Looking at the entries, say how many lines contain the string "cluster". Offer nothing besides the number.

Data to use Block Start

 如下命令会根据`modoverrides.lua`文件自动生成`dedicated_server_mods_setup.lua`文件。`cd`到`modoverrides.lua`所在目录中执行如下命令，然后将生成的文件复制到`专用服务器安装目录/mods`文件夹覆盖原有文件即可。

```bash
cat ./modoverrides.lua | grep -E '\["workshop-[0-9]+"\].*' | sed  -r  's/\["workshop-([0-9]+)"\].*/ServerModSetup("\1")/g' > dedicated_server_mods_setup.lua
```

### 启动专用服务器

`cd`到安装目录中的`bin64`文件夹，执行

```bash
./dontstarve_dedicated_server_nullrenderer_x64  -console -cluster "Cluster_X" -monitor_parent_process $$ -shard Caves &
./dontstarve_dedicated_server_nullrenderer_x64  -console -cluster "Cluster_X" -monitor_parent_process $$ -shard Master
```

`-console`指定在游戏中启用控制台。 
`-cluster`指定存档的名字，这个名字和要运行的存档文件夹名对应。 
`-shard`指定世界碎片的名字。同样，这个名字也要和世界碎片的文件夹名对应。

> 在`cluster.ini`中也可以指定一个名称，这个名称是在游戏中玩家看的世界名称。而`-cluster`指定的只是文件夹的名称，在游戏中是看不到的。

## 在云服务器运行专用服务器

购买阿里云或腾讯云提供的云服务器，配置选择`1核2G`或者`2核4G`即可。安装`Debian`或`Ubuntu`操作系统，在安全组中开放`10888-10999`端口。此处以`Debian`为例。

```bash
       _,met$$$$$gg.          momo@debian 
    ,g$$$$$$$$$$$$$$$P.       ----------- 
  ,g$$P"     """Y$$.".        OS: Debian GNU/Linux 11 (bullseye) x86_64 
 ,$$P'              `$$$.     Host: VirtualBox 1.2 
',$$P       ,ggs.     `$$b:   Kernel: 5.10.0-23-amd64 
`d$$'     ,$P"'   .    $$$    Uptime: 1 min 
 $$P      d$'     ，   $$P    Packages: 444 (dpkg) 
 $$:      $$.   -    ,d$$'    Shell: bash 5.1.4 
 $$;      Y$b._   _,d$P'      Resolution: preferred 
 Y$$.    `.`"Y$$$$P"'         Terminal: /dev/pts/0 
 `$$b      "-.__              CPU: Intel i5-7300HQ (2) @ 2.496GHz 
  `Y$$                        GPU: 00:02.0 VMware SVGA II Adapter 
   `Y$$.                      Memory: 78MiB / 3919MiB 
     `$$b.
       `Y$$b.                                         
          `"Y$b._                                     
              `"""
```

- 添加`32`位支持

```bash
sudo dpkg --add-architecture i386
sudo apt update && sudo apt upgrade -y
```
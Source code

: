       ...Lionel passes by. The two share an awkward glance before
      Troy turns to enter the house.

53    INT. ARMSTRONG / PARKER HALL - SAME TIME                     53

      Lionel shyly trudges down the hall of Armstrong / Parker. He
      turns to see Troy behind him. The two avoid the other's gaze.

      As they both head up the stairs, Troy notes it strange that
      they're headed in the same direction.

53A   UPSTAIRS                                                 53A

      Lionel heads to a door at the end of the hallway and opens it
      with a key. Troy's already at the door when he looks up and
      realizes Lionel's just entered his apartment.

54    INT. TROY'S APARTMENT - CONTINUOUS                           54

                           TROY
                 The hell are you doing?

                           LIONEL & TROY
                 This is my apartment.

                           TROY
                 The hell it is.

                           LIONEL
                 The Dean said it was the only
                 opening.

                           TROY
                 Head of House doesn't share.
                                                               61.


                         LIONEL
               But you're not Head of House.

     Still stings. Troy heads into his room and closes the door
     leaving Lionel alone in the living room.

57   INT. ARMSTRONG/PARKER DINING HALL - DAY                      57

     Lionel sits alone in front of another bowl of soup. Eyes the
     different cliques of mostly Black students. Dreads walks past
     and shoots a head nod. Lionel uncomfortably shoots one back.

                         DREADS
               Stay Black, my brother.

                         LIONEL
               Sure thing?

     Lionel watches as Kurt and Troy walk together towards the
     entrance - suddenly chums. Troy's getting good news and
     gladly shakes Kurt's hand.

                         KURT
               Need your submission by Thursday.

Data to use Block End
Data to use Block Start

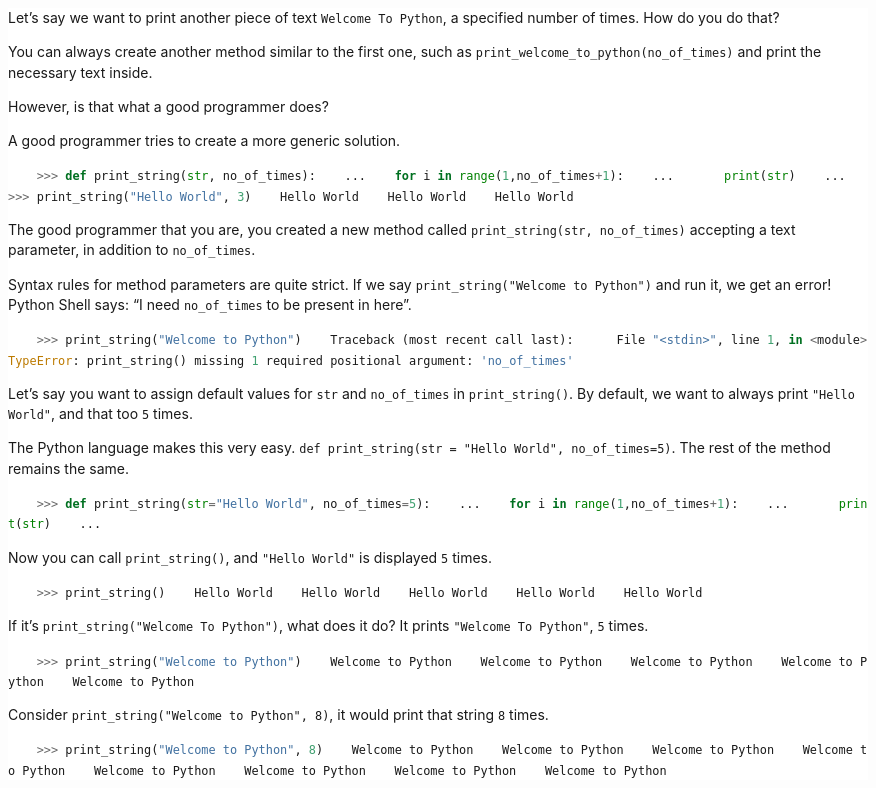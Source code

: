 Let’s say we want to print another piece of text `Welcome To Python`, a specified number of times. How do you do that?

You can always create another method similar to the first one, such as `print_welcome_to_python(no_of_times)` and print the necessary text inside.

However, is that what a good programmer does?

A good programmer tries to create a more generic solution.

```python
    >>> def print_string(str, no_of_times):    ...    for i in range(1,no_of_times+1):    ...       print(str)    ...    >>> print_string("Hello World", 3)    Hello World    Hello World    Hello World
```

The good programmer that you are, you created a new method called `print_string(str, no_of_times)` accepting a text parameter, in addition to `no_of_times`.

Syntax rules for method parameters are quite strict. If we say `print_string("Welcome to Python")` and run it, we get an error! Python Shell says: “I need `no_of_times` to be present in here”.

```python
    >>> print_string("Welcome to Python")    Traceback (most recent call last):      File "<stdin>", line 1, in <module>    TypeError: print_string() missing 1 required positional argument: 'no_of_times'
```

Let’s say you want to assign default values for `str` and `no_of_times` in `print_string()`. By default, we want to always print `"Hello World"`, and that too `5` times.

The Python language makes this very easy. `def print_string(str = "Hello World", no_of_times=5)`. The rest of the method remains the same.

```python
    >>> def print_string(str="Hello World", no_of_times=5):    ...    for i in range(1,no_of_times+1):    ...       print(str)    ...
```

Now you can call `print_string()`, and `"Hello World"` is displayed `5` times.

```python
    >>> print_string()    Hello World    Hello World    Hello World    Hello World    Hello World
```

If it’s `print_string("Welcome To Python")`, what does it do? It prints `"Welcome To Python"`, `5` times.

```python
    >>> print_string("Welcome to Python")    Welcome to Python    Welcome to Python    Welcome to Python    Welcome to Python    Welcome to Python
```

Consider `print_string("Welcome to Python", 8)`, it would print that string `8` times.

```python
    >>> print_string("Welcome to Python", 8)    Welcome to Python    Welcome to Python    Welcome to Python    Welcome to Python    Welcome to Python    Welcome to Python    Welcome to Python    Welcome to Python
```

Data to use Block End

- _Result of this exercise_: 4